Simple Architectures for Complex Enterprises

Thursday, August 21, 2008

Complexity is not a technology problem

In a recent copy of CIO Magazine, John Parkinson wrote an article titled Simplifying IT Management is Anything But. In this article, John discussed the difficulty in seeing through the vendor presentations to see which technologies would really make a difference to an organization.

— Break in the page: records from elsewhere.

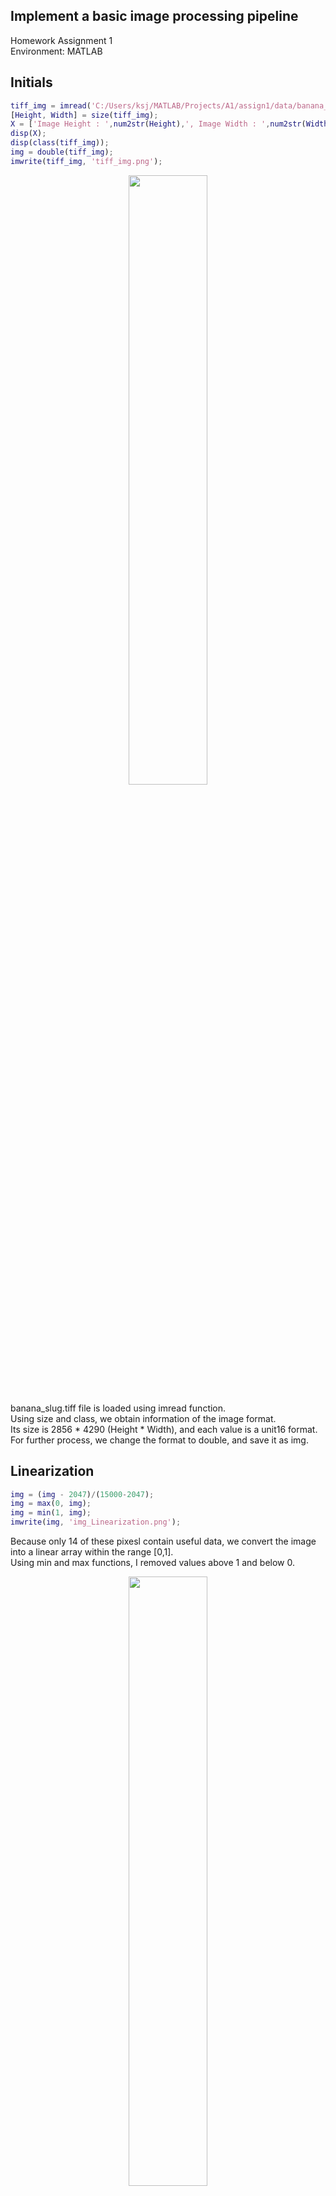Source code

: ## Implement a basic image processing pipeline

Homework Assignment 1  
Environment: MATLAB
<html>
    <head>
        <!-- Add the slick-theme.css if you want default styling -->
        <link rel="stylesheet" type="text/css" href="//cdn.jsdelivr.net/npm/slick-carousel@1.8.1/slick/slick.css"/>
        <!-- Add the slick-theme.css if you want default styling -->
        <link rel="stylesheet" type="text/css" href="//cdn.jsdelivr.net/npm/slick-carousel@1.8.1/slick/slick-theme.css"/>
    </head>


## Initials

```matlab
tiff_img = imread('C:/Users/ksj/MATLAB/Projects/A1/assign1/data/banana_slug.tiff');
[Height, Width] = size(tiff_img);
X = ['Image Height : ',num2str(Height),', Image Width : ',num2str(Width)];
disp(X);
disp(class(tiff_img));
img = double(tiff_img);
imwrite(tiff_img, 'tiff_img.png');
```
<p align="center">
    <img src="Images/tiff_img.png" width="50%" height="50%">
</p>

banana_slug.tiff file is loaded using imread function.  
Using size and class, we obtain information of the image format.  
Its size is 2856 * 4290 (Height * Width), and each value is a unit16 format.  
For further process, we change the format to double, and save it as img.  



## Linearization

```matlab
img = (img - 2047)/(15000-2047);
img = max(0, img);
img = min(1, img);
imwrite(img, 'img_Linearization.png');
```
Because only 14 of these pixesl contain useful data, we convert the image into a linear array within the range [0,1].  
Using min and max functions, I removed values above 1 and below 0.  

<p align="center">
    <img src="Images/img_Linearization.png" width="50%" height="50%">
</p>


## Identifying the Correct Bayer Pattern

```matlab
ba1 = img(1:2:end, 1:2:end);
ba2 = img(1:2:end, 2:2:end);
ba3 = img(2:2:end, 1:2:end);
ba4 = img(2:2:end, 2:2:end);
mean_ba = [mean(ba1(:)), mean(ba2(:)), mean(ba3(:)), mean(ba4(:))];
disp(mean_ba);
```
To identify which Bayer pattern is used, I compared the mean value of each space of the 2x2 squares.  
mean_ba shows the mean values, and from here we can acknowledge that the mean of ba2 and ba3 have similar values(=green).  
Since I know the greens, now i need to figure out between RGGB and BGGR.  

```matlab
img_rggb = cat(3, ba1, ba3, ba4);
img_bggr = cat(3, ba4, ba3, ba1);
imwrite(min(1, img_rggb*5), 'img_BayerPattern_rggb.png');
imwrite(min(1, img_bggr*5), 'img_BayerPattern_bggr.png');
img_rgb = img_rggb;
```
<p align="center">
    <img src="Images/img_BayerPattern_rggb.png" width="40%" height="40%">
    <img src="Images/img_BayerPattern_bggr.png" width="40%" height="40%">
</p>

Now I compare the results by concatenating 3 values in each format.  
Knowing that the banana slug should have a yellow color, I set RGGB as the Bayer pattern.  


## White Balancing
### White world automatic white balancing
```matlab
im_r = max(max(img_rgb(:, :, 1)));
im_g = max(max(img_rgb(:, :, 2)));
im_b = max(max(img_rgb(:, :, 3)));
img_wb = cat(3, img_rgb(:,:,1) * im_g / im_r, img_rgb(:,:,2), img_rgb(:,:,3) * im_g / im_b);
imwrite(img_wb, 'img_WhiteBalancing.png');
```

<p align="center">
    <img src="Images/img_WhiteBalancing.png" width="50%" height="50%">
</p>

The image has a high Green value overall, White Balancing is done to adjust Red and Blue values.  
Red and Blue values are incresed by a certain ratio obatined.  
Here I used 'white world automatic white balancing' for this assignment.  

### Gray world automatic white balancing
```matlab
im_r = mean(mean(img_rgb(:, :, 1)));
im_g = mean(mean(img_rgb(:, :, 2)));
im_b = mean(mean(img_rgb(:, :, 3)));
img_wb = cat(3, img_rgb(:,:,1) * im_g / im_r, img_rgb(:,:,2), img_rgb(:,:,3) * im_g / im_b);
imwrite(img_wb, 'img_GrayBalancing.png');
```
<p align="center">
    <img src="Images/img_GrayBalancing.png" width="50%" height="50%">
</p>

This is the script for 'gray world automatic white balancing'. It was not used for this assignment.  

## Demosaicing

```matlab
img_wb_dem_r = interp2(img_wb(:,:,1));
img_wb_dem_g = interp2(img_wb(:,:,2));
img_wb_dem_b = interp2(img_wb(:,:,3));
img_wb_dem = cat(3, img_wb_dem_r, img_wb_dem_g, img_wb_dem_b);
imwrite(img_wb_dem, 'img_Demosaicing.png');
```
To retrieve color, demosaicing is needed.  
Here instead of using the demosaic function, it is improvised using interp2 function.  

<p align="center">
    <img src="Images/img_Demosaicing.png" width="50%" height="50%">
</p>

## Brightness Adjustment and Gamma Correction

```matlab
img_wb_dem_gray = rgb2gray(img_wb_dem);
img_wb_dem = min(1, img_wb_dem * 2.8);
if img_wb_dem_gray <= 0.0031308
    img_wb_dem_out = 12.92 * img_wb_dem;
else
    img_wb_dem_out = (1.055) * power(img_wb_dem, 1/2.4) - 0.055;
end
imwrite(img_wb_dem_out, 'img_GammaCorrection.png');
```
<p align="center">
    <img src="Images/img_GammaCorrection.png" width="50%" height="50%">
</p>

Still, the image is too dark, I adjusted the image brightness by 2.8.
Then, gamma correction(tone reproduction) was applied to the image.


## Compression

```matlab
quality_value = [95, 70, 50, 35, 20, 10, 5];
quality_size = size(quality_value);
disp(quality_size);
for i = 1:7
    file_name = 'img_wb_dem_gamma_q' + string(quality_value(i)) + '.jpeg';
    imwrite(img_wb_dem_out, file_name, 'quality', quality_value(i));
end
```

    <body>
    <div id="main-carousel" class="carousel slide" data-ride="carousel">
        <!-- Indicators -->
        <ol class="carousel-indicators">
          <li data-target="#main-carousel" data-slide-to="0" class="active"></li>
          <li data-target="#main-carousel" data-slide-to="1"></li>
          <li data-target="#main-carousel" data-slide-to="2"></li>
          <li data-target="#main-carousel" data-slide-to="3"></li>
          <li data-target="#main-carousel" data-slide-to="4"></li>
          <li data-target="#main-carousel" data-slide-to="5"></li>
          <li data-target="#main-carousel" data-slide-to="6"></li>
        </ol>

        <!-- Wrapper for slides -->
        <div class="carousel-inner" role="listbox">

          <div class="item active" id="item_1">
            <img class="results_img" src="Images/img_wb_dem_gamma_q95.jpeg" alt="img_1">
            <div class="carousel-caption">
              <h3>Quality 95%</h3>
              <p>original tiff image</p>
            </div>
          </div>

          <div class="item">
            <img class="results_img" src="Images/img_wb_dem_gamma_q70.jpeg" alt="img_2">
            <div class="carousel-caption">
              <h3>Quality 70%</h3>
              <p>after linearization</p>
            </div>
          </div>

          <div class="item">
            <img class="results_img" src="Images/img_wb_dem_gamma_q50.jpeg" alt="img_3">
            <div class="carousel-caption">
              <h3>Quality 50%</h3>
              <p>left-top: bggr / right-top: gbrg / left-bottom: grbg / right-bottom: rggb(best)</p>
            </div>
          </div>

          <div class="item">
            <img class="results_img" src="Images/img_wb_dem_gamma_q35.jpeg" alt="img_4">
            <div class="carousel-caption">
              <h3>Quality 35%</h3>
              <p>results of rggb(best)</p>
            </div>
          </div>

          <div class="item">
            <img class="results_img" src="Images/img_wb_dem_gamma_q20.jpeg" alt="img_5">
            <div class="carousel-caption">
              <h3>Quality 20%</h3>
              <p>top: gray world / bottom: white world(best)</p>
            </div>
          </div>

          <div class="item">
            <img class="results_img" src="Images/img_wb_dem_gamma_q10.jpeg" alt="img_6">
            <div class="carousel-caption">
              <h3>Quality 10%</h3>
              <p>results of white world automatic white balancing(best)</p>
            </div>
          </div>

          <div class="item">
            <img class="results_img" src="Images/img_wb_dem_gamma_q5.jpeg" alt="img_7">
            <div class="carousel-caption">
              <h3>Quality 5%</h3>
              <p>used results of white world AWB</p>
            </div>
          </div>
        </div>

        <!-- Controls -->
        <a class="left carousel-control" href="#main-carousel" role="button" data-slide="prev">
          <span class="glyphicon glyphicon-chevron-left" aria-hidden="true"></span>
          <span class="sr-only">Previous</span>
        </a>
        <a class="right carousel-control" href="#main-carousel" role="button" data-slide="next">
          <span class="glyphicon glyphicon-chevron-right" aria-hidden="true"></span>
          <span class="sr-only">Next</span>
        </a>
      </div>
    </div>
    <script type="text/javascript" src="//cdn.jsdelivr.net/npm/slick-carousel@1.8.1/slick/slick.min.js"></script>
    </body>
</html>      
<p align="center">
    <img src="Images/img_wb_dem_gamma_q95.jpeg" width="20%" height="20%">
    <img src="Images/img_wb_dem_gamma_q50.jpeg" width="20%" height="20%">
    <img src="Images/img_wb_dem_gamma_q35.jpeg" width="20%" height="20%">
    <img src="Images/img_wb_dem_gamma_q10.jpeg" width="20%" height="20%">
    <img src="Images/img_wb_dem_gamma_q5.jpeg" width="20%" height="20%">
</p>

Finally, i apply compression to the image in several values.  
From quality value 35 and  lower, compression can be easily observed.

In my view, if you are trying to understand what technologies to use to address complexity, you are probably too late. The solution to complexity is never found in technology. It is found in architecture. And architecture is mostly technology neutral. My perspective on complexity is that it can only be addressed at the enterprise architectural level, and then only if an organization specifically focuses on that as the overriding issue. In my book, Simple Architectures for Complex Enterprises, I address the issue of architectural complexity in depth. In summary, we must first understand complexity, then model it, then build processes that can be proven to address it. But the single most important factor is attitude. We need to view complexity as an enemy and simplicity as a core business asset. Every business analyst and IT architect needs to unite in the battle against complexity. Most IT systems fail, and the bigger they are, the harder they fall. When an IT system fails, the reason is almost always unmanaged complexity.

Friday, August 15, 2008

Simple Architectures - The Book (Discussion)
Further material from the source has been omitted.